The lines to print run from the top of the material below to the line with "5. The system", inclusive; please copy them exactly, without pictures.
>>>>
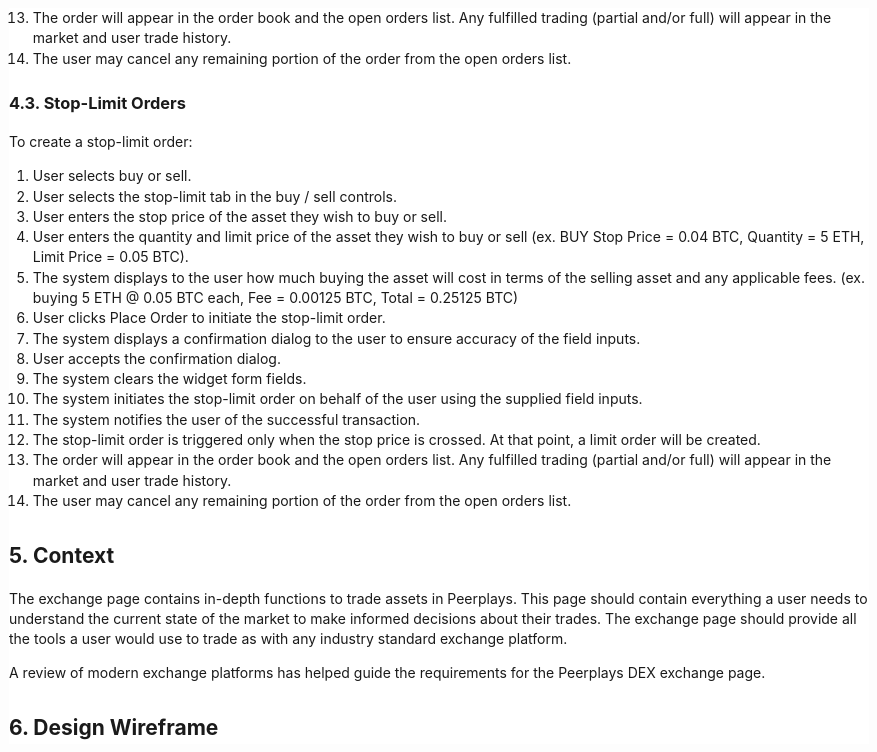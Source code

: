 13. The order will appear in the order book and the open orders list. Any fulfilled trading \(partial and/or full\) will appear in the market and user trade history.
14. The user may cancel any remaining portion of the order from the open orders list.

### 4.3. Stop-Limit Orders

To create a stop-limit order:

1. User selects buy or sell.
2. User selects the stop-limit tab in the buy / sell controls.
3. User enters the stop price of the asset they wish to buy or sell.
4. User enters the quantity and limit price of the asset they wish to buy or sell \(ex. BUY Stop Price = 0.04 BTC, Quantity = 5 ETH, Limit Price = 0.05 BTC\).
5. The system displays to the user how much buying the asset will cost in terms of the selling asset and any applicable fees. \(ex. buying 5 ETH @ 0.05 BTC each, Fee = 0.00125 BTC, Total = 0.25125 BTC\)
6. User clicks Place Order to initiate the stop-limit order.
7. The system displays a confirmation dialog to the user to ensure accuracy of the field inputs.
8. User accepts the confirmation dialog.
9. The system clears the widget form fields.
10. The system initiates the stop-limit order on behalf of the user using the supplied field inputs.
11. The system notifies the user of the successful transaction.
12. The stop-limit order is triggered only when the stop price is crossed. At that point, a limit order will be created.
13. The order will appear in the order book and the open orders list. Any fulfilled trading \(partial and/or full\) will appear in the market and user trade history.
14. The user may cancel any remaining portion of the order from the open orders list.

## 5. Context

The exchange page contains in-depth functions to trade assets in Peerplays. This page should contain everything a user needs to understand the current state of the market to make informed decisions about their trades. The exchange page should provide all the tools a user would use to trade as with any industry standard exchange platform.

A review of modern exchange platforms has helped guide the requirements for the Peerplays DEX exchange page.

## 6. Design Wireframe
<<<<
▸ Task solution
Source code

: 13. The order will appear in the order book and the open orders list. Any fulfilled trading \(partial and/or full\) will appear in the market and user trade history.
14. The user may cancel any remaining portion of the order from the open orders list.

### 4.3. Stop-Limit Orders

To create a stop-limit order:

1. User selects buy or sell.
2. User selects the stop-limit tab in the buy / sell controls.
3. User enters the stop price of the asset they wish to buy or sell.
4. User enters the quantity and limit price of the asset they wish to buy or sell \(ex. BUY Stop Price = 0.04 BTC, Quantity = 5 ETH, Limit Price = 0.05 BTC\).
5. The system displays to the user how much buying the asset will cost in terms of the selling asset and any applicable fees. \(ex. buying 5 ETH @ 0.05 BTC each, Fee = 0.00125 BTC, Total = 0.25125 BTC\)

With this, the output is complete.